Jena 29 April 72
Meine lieben Freunde!
Ihr letzter Brief hat mich durch die guten Nachrichten von Ihnen recht erfreut. Ich wünsche, daß Ihnen auch das kommende Sommer-Semester in Bonn die gehoffte Befriedigung gewähren und Ihre Arbeiten fördern werde. Ich habe in diesen Osterferien fast täglich Ihrer gedacht, in der schönen Erinnerung an die herrlichen Frühlingstage, welche wir vor einem Jahre zusammen auf der duftigen Rosmarin-Insel Lesina, in dem prächtigen Ragusa und dem interessanten Montenegro verlebt haben. ||
Ich war Anfang April von dem vielen ununterbrochenen Schreiben und Arbeiten sehr angegriffen und fühlte mich so schlecht, daß ich beschloß, zu Erholung noch 14 Tage nach Potsdam zu gehen, wo mein Bruder mit Familie wohnt und wohin meine Mutter jetzt nach meines Vaters Tode übergesiedelt ist. Da habe ich mich denn bei dem schönen Frühlingswetter etwas erholt.

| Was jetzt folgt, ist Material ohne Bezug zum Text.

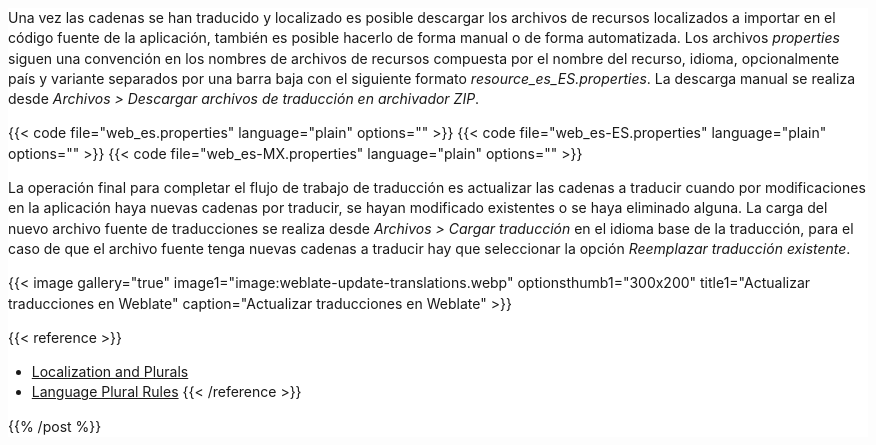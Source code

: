 Una vez las cadenas se han traducido y localizado es posible descargar los archivos de recursos localizados a importar en el código fuente de la aplicación, también es posible hacerlo de forma manual o de forma automatizada. Los archivos _properties_ siguen una convención en los nombres de archivos de recursos compuesta por el nombre del recurso, idioma, opcionalmente país y variante separados por una barra baja con el siguiente formato _resource_es_ES.properties_. La descarga manual se realiza desde _Archivos > Descargar archivos de traducción en archivador ZIP_.

{{< code file="web_es.properties" language="plain" options="" >}}
{{< code file="web_es-ES.properties" language="plain" options="" >}}
{{< code file="web_es-MX.properties" language="plain" options="" >}}

La operación final para completar el flujo de trabajo de traducción es actualizar las cadenas a traducir cuando por modificaciones en la aplicación haya nuevas cadenas por traducir, se hayan modificado existentes o se haya eliminado alguna. La carga del nuevo archivo fuente de traducciones se realiza desde _Archivos > Cargar traducción_ en el idioma base de la traducción, para el caso de que el archivo fuente tenga nuevas cadenas a traducir hay que seleccionar la opción _Reemplazar traducción existente_.

{{< image
    gallery="true"
    image1="image:weblate-update-translations.webp" optionsthumb1="300x200" title1="Actualizar traducciones en Weblate"
    caption="Actualizar traducciones en Weblate" >}}

{{< reference >}}
* [Localization and Plurals](https://developer.mozilla.org/en-US/docs/Mozilla/Localization/Localization_and_Plurals)
* [Language Plural Rules](https://unicode-org.github.io/cldr-staging/charts/37/supplemental/language_plural_rules.html)
{{< /reference >}}

{{% /post %}}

Ein paar Tage war ich auch in Berlin und traf zufällig im || zoologischen Garten mit Bresgen zusammen, der mir erzählte, daß er in Weimar Siea gesehen habe. Schade, daß Sie nicht auch nach Jena kamen!
Hier ist es seit einigen Tagen sehr lebhaft, ungewöhnlich viel Studenten, so daß wir hoffen, gegen 500 zu bekommen.
Gegenbaur war 4 Wochen in Nizza und Genua. Gerhard ist noch hier. Max Schultze habe ich leider nicht gesehen, da ich während seiner hiesigen Anwesenheit noch in Potsdam war. || Sie haben wohl die Güte, ihm beifolgende Einlage zu geben.
Von meinen Spongien sind jetzt 2 Bände fertig (der specielle Theil und der Atlas mit 60 Tafeln). Am allgemeinen Theil arbeite ich noch, so daß das Buch erst im Laufe des Sommers erscheinen wird.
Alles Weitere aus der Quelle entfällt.